High Speed Train

Posted 26 January 2023

On a project I'm working on, some data need to be stored. A lot of similar data, small packs, and most of the project works with streams. That is, file streams (FILE *) are used to read and write files, and similar memory streams are used to construct data in memory before writing them out.

Which also means a lot of calls to printf() - or fprintf() to be exact - are being made. I decided to change that, for various reasons, but let's have a quick loot at the impact on speed.

Let's see how I will store data now, being both a bit more compact as well as faster, both to read and write.

In-memory file stream

You probably already know this, but it is true that it's a nice thing, convenient way to quickly get some formatted strings done :

One can use a file stream - FILE * - to write data in memory, then get back a pointer to said data.

cFILE *f;
char *str;
size_t len;

f = open_memstream(&str, &len);
if (!f) return 0;

/* Use fwrite() or fprintf() or the likes... */

fclose(f);

That's it, and now your data is in str, of length len. Cool, so that's how things work(ed) so far.

How things (used to) work

As I said, most of things were done through fprintf so a typical set of data could look like this :

cfprintf(f, "uid %d%c", uid, 0);
fprintf(f, "gid %d%c", gid, 0);
fprintf(f, "mode %#o%c", mode, 0);
fprintf(f, "name %s%c", name, 0);
fprintf(f, "time %lld.%.09ld%c", (long long) ts.tv_sec, ts.tv_nsec, 0);
/* and for the occasional blob of data, fwrite would be used */
fwrite("blob", 1, 5, f);
fwrite(blob, 1, blen, f); /* this is a fixed/known-length blob */
/* a final NUL to indicate the end */
fwrite("", 1, 1, f);

Let's Change

What I've gone for was to store data in a different manner, and I basically went with the idea that there would only be two kinds of data :

integers, and
blobs.

That's it. It's not always true, and you might like to have e.g. a special case for (NUL-terminated) strings, but I decided against it.

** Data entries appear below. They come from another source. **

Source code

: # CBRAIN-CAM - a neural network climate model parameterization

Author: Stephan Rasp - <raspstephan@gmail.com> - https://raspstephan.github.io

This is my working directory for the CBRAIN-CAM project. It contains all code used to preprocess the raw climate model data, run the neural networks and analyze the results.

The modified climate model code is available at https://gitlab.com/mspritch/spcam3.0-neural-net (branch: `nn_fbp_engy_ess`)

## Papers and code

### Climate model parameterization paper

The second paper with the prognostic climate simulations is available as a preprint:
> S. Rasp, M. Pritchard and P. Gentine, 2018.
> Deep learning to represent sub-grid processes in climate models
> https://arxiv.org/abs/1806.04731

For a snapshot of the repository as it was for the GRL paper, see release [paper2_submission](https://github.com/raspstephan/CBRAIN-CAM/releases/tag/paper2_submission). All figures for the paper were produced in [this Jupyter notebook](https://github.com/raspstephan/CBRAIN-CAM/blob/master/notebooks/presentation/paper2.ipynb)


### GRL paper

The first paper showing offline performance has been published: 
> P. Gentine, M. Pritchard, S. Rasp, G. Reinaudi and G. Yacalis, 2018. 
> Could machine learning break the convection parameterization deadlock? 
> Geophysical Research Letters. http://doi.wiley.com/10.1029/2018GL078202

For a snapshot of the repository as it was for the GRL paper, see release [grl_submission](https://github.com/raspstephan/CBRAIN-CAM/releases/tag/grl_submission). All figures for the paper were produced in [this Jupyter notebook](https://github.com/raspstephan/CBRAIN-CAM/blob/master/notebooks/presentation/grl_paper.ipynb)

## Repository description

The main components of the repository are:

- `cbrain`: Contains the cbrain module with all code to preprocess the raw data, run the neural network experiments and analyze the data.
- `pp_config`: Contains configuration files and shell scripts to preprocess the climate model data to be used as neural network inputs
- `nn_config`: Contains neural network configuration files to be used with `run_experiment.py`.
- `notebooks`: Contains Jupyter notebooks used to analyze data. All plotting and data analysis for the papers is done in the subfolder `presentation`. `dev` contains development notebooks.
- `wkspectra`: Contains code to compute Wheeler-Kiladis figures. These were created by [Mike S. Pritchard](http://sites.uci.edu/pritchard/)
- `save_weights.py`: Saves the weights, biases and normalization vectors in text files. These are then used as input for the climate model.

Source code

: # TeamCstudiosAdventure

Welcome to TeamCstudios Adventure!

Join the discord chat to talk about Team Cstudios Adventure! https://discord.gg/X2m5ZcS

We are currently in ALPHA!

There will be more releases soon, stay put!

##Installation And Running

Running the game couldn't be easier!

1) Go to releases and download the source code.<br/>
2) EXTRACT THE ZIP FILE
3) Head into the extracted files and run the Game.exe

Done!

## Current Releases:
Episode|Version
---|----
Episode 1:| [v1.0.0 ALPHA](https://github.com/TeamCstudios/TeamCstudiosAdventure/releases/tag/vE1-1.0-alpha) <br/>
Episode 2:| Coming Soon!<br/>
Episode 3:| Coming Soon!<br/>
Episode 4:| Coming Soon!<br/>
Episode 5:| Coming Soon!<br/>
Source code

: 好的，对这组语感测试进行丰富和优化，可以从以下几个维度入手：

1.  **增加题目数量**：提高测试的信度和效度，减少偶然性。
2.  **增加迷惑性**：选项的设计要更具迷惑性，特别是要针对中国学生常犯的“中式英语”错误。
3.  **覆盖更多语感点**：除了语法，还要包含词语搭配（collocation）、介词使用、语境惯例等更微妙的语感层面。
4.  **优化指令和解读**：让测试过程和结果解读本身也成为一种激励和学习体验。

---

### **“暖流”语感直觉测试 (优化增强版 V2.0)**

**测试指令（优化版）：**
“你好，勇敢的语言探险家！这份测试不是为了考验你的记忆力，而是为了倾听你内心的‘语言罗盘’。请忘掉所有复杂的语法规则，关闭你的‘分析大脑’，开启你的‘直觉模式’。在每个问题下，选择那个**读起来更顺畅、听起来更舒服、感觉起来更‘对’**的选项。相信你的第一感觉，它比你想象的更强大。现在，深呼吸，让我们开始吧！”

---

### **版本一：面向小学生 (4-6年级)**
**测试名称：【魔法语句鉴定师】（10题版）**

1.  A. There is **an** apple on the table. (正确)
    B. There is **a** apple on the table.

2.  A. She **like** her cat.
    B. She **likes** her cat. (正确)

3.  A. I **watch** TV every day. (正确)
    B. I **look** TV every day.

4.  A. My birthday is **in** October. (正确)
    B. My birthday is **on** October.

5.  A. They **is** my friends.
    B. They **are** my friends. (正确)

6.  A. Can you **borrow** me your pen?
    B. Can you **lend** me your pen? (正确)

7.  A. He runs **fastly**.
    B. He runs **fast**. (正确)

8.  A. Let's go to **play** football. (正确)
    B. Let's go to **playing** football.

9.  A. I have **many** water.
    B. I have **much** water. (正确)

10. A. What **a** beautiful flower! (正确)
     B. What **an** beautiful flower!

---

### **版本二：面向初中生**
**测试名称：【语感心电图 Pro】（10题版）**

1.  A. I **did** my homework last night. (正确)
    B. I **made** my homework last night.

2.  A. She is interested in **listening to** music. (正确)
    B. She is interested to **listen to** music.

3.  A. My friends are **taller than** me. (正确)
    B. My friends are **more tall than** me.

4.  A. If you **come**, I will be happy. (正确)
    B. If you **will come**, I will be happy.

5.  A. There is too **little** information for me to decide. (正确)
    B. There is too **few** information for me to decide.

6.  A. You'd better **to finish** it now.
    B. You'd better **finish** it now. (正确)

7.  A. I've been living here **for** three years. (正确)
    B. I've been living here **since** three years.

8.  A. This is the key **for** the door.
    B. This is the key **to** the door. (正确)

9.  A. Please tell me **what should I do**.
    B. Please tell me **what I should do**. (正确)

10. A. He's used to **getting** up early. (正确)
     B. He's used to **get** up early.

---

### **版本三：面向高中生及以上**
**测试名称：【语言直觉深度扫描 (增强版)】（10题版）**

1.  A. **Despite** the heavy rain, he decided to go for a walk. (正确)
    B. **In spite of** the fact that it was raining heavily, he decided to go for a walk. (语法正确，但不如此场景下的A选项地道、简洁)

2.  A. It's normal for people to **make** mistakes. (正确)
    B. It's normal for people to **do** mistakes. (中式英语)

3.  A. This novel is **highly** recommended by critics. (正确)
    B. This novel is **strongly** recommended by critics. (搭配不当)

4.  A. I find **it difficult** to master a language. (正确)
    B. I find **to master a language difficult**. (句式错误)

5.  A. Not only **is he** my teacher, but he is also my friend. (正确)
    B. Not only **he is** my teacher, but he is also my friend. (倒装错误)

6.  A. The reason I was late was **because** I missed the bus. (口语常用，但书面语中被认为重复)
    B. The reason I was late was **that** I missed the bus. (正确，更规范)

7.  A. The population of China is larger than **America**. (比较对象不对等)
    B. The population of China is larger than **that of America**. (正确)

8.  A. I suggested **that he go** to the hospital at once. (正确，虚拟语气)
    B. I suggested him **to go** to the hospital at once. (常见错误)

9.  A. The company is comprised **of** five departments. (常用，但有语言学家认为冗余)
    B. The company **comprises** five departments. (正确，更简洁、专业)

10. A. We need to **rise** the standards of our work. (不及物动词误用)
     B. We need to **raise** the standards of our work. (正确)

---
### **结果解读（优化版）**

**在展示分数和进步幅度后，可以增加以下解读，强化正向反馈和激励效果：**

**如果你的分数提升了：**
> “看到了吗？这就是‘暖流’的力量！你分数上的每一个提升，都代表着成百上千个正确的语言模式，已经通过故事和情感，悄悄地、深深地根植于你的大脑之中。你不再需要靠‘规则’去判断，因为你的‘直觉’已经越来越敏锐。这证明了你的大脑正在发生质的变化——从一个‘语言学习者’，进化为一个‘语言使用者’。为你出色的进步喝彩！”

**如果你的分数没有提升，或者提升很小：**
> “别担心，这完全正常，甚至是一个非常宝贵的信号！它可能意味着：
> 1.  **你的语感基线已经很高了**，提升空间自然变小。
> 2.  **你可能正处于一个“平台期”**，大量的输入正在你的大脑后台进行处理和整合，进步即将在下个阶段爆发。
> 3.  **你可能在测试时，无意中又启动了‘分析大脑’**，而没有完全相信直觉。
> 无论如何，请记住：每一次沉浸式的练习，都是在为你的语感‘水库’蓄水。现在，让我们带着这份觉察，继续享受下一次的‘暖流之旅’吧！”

The idea was, integers wouldn't be stored in such a "literal" fashion, it does make things easier to read for a human looking at things, but that's not a case that ever happens in this case, so there's really no point.

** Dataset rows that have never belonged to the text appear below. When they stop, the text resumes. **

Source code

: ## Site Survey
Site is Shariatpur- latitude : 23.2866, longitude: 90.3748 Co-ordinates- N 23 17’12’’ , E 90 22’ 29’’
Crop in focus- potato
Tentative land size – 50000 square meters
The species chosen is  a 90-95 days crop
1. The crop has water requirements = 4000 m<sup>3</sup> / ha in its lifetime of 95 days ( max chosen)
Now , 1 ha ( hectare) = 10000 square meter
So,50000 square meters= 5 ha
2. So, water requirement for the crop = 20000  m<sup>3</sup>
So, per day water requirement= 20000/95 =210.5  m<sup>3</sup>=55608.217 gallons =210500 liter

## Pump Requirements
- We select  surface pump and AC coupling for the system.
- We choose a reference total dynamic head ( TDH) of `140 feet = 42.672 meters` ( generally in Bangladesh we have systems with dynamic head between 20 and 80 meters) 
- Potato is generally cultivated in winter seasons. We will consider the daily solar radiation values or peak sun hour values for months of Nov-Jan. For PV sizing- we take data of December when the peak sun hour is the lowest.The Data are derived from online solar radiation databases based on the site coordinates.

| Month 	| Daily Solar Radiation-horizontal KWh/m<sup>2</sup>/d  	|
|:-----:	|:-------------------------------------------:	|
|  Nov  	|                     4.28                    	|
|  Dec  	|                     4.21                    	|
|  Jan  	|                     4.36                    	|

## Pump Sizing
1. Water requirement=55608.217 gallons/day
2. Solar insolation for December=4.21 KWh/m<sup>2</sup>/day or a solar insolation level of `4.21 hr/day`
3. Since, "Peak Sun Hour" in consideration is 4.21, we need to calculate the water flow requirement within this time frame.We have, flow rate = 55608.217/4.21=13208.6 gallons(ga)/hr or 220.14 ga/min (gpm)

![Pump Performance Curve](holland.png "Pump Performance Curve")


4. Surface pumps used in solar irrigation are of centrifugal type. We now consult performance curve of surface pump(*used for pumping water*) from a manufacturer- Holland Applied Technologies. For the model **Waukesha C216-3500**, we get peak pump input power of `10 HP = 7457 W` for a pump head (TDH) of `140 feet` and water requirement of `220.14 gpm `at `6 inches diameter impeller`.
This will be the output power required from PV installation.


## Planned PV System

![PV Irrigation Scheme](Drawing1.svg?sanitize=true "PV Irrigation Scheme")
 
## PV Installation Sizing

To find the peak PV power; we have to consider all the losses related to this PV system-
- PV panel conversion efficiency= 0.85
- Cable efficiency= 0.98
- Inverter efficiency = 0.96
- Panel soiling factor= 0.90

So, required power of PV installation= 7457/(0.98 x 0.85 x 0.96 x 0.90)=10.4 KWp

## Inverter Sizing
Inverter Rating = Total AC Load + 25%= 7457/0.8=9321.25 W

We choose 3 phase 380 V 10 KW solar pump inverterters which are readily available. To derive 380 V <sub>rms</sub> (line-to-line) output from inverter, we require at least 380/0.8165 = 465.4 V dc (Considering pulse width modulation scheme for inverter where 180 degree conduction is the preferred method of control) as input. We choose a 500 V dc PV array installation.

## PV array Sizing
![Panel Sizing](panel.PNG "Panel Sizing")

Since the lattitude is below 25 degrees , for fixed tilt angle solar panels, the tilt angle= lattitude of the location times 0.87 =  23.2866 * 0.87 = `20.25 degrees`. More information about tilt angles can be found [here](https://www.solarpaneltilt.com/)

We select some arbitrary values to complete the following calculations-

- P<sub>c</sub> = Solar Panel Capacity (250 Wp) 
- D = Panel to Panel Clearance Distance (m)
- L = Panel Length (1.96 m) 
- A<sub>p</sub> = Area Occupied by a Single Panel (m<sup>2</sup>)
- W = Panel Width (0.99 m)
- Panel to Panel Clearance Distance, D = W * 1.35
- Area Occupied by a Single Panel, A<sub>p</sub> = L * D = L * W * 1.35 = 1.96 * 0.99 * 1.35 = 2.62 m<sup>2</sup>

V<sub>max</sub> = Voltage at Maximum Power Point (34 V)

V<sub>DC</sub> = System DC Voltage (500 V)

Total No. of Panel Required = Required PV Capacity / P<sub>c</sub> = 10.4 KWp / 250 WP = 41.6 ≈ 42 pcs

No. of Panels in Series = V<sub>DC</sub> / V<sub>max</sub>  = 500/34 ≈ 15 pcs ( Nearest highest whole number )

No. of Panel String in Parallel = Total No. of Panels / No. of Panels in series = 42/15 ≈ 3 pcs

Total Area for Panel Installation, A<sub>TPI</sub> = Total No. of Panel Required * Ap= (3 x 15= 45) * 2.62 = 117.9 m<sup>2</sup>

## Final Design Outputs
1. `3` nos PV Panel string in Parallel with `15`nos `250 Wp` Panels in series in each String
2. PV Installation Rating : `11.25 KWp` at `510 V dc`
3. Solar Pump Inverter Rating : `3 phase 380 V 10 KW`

Also, to try and have a single case yet supporting all kinds of values, but without the need for a fixed number of bytes, e.g. 4 or 8, I decided to do the following :

In all 8-bit bytes used to store the integer, the last (most significant) one would be reserved. It will be a special flag indicating whether or not we need to read another byte to keep constructing the number.
That way, a tiny number (< 128) can be written as a single byte. Of course the larger the number, the more additional bytes will be needed. You can go up to 16 383 with only two bytes, and a third one lead you up to 2 097 151, and so on.
That means when dealing with mostly small-ish number, that can be stored in only a few bytes, better than the printf decimal representation, or just use say 4 bytes every time (and be limited to 32-bit values).
As an obvious side-effect, it also means it might take 9 bytes to store a 64-bit number. Or a 57-bit number even. But really, (a) it's not that bad, and (b) when do you need to store such large numbers ? I don't know, but in my case it's probably close to never, so I don't care. (Besides, it works fine even then.)

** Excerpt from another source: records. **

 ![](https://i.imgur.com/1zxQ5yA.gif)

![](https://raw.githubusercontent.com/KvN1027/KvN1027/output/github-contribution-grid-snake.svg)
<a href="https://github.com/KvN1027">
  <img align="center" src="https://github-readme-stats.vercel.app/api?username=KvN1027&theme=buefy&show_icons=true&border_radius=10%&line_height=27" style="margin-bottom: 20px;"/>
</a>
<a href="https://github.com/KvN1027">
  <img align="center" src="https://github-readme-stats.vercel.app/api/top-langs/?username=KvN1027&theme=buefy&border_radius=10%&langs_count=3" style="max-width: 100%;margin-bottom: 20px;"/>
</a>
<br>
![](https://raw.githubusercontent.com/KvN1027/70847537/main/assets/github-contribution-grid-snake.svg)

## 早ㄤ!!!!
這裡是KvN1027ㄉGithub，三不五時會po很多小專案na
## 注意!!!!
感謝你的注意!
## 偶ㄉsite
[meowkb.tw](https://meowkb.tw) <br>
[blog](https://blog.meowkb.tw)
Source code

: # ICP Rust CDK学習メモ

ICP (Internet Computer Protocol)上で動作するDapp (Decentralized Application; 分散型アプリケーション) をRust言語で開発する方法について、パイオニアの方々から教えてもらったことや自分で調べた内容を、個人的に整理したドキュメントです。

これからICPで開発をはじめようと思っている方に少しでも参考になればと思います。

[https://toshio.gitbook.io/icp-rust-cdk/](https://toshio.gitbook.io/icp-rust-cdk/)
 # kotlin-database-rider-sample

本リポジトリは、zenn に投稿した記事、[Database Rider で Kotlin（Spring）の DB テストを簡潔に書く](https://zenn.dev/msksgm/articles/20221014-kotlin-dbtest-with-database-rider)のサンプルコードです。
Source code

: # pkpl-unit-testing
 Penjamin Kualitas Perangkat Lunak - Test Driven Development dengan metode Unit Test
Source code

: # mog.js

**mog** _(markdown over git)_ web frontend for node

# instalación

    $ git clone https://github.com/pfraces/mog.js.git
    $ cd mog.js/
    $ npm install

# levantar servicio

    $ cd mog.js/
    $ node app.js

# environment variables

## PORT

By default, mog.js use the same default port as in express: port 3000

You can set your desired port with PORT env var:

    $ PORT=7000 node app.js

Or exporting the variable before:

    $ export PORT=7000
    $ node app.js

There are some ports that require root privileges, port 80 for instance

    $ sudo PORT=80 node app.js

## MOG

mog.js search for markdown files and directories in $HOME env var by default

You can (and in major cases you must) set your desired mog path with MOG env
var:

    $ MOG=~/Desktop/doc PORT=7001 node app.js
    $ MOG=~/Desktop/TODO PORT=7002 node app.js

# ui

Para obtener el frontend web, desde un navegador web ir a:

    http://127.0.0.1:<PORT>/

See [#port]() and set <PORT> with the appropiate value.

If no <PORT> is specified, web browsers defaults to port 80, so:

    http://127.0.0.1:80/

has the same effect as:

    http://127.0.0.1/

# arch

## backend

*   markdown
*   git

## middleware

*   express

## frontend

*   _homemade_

With this "encoding" of integers in mind, storing data would always be the same :

2 bytes as identifier of the data. Again, I'll special-case the most significant bit as a flag for the type : if set, it's a blob, else just an integer.
Then an integer, of variable length as described above. Either it is the value itself, or - in case of a blob - the length of the data that follows.
In case of a blob, the data. Of known length.
Repeat as needed.

How things (will now) work

Now that you know the principle, here's what things will look like :

cu64 val;
val = uid;
encdata(ID_UID, &val, 0, dst);
val = gid;
encdata(ID_GID, &val, 0, dst);
val = mode;
encdata(ID_MODE, &val, 0, dst);
encdata(ID_NAME, &name, strlen(name), dst);
/* timestamps are stored as blob: just the two integers, one after the other */
unsigned char tmp[18], *t = tmp;
int l = encint(ts.tv_sec, tmp);
l += encint(ts.tv_nsec, tmp + l);
encdata(ID_TS, &t, l, dst);
/* and our blob. Since it's a fixed-length blob, we could store it directly
 * without our encdata() function adding its size. We would do that in real
 * life, but for the sake of testing let's do it this way. */
encdata(ID_BLOB, &blob, blen, dst);

Comparisons

And the results are...

(Note that I'm using terms of reading and writing even though it's all in-memory stuff, no files involved.)

Writing

I ran the previous examples a bunch of times (about 50 million) to see the difference between the two.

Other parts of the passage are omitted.